▶ _Exercise directions_
Determine how many lines in the records that follow hold the string "Samples". Only that number should be returned.

Plain-text document sources:
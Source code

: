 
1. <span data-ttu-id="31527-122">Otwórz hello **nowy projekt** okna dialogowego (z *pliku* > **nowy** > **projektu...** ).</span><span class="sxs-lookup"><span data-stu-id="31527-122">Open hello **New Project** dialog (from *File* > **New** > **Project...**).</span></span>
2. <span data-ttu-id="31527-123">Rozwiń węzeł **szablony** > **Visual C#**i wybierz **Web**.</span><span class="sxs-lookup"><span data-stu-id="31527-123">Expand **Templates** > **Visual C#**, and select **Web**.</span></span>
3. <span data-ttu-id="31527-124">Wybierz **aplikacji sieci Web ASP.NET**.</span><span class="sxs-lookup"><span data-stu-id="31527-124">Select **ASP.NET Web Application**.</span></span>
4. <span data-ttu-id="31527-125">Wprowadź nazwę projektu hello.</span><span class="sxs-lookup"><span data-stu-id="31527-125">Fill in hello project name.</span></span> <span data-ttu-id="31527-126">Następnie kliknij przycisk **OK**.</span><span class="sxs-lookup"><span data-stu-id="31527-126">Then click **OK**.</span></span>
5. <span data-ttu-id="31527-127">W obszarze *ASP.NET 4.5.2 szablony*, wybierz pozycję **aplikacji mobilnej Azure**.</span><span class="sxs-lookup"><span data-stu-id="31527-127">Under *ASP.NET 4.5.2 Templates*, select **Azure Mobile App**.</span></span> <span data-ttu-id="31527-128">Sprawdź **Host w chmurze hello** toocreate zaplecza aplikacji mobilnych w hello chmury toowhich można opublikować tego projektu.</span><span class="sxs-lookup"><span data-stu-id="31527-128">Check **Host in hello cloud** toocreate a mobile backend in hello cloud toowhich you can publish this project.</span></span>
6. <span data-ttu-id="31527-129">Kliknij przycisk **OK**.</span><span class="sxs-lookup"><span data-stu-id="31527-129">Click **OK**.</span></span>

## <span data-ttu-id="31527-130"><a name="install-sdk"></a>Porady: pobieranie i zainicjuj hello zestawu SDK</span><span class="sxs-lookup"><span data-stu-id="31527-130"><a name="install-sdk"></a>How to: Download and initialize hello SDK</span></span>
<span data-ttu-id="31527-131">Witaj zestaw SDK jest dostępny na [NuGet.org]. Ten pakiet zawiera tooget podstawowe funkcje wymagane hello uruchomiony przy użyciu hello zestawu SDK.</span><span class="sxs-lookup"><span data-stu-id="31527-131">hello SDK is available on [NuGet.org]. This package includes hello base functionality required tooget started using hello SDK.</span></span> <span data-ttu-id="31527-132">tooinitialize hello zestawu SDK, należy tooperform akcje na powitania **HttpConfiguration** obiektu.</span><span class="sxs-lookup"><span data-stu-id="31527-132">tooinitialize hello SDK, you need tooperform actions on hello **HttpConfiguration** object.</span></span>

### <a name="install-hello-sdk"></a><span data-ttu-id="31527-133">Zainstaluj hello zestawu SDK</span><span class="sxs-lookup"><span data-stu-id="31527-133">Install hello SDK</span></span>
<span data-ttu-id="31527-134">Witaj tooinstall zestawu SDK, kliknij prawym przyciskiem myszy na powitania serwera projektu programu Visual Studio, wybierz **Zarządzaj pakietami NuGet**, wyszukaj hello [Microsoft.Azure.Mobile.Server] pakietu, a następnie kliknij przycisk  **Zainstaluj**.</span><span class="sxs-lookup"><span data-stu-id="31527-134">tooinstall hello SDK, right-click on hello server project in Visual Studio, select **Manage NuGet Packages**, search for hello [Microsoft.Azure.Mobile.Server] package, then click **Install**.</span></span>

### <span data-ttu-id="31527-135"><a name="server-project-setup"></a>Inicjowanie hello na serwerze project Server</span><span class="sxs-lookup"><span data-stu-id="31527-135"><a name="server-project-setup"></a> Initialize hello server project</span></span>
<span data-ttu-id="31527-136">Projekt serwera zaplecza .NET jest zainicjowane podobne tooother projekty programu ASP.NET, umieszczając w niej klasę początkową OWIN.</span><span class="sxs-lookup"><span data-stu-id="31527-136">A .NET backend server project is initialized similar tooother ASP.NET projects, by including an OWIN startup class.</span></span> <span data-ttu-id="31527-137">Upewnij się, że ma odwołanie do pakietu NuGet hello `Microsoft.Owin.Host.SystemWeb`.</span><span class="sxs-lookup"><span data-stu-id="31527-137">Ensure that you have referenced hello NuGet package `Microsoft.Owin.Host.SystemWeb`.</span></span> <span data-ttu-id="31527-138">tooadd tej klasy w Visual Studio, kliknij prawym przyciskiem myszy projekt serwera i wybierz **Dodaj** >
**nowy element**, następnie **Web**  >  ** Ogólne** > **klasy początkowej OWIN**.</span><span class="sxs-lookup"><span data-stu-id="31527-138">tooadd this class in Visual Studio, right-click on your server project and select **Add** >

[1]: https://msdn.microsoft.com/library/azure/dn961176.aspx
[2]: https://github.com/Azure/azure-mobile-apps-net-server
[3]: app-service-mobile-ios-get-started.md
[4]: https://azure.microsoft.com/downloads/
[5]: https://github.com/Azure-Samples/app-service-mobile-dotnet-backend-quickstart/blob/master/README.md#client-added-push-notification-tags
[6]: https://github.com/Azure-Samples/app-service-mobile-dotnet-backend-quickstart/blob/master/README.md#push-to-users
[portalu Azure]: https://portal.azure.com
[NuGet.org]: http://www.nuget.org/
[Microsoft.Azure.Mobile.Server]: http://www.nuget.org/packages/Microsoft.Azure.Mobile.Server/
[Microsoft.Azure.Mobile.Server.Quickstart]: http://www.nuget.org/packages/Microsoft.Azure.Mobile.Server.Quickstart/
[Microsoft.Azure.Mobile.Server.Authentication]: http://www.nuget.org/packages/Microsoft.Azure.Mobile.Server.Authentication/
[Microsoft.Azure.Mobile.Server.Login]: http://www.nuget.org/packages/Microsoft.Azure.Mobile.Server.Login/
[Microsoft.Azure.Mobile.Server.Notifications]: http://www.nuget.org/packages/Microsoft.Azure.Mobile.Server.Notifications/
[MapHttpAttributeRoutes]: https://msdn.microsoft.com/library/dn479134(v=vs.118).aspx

▶ _Response_
2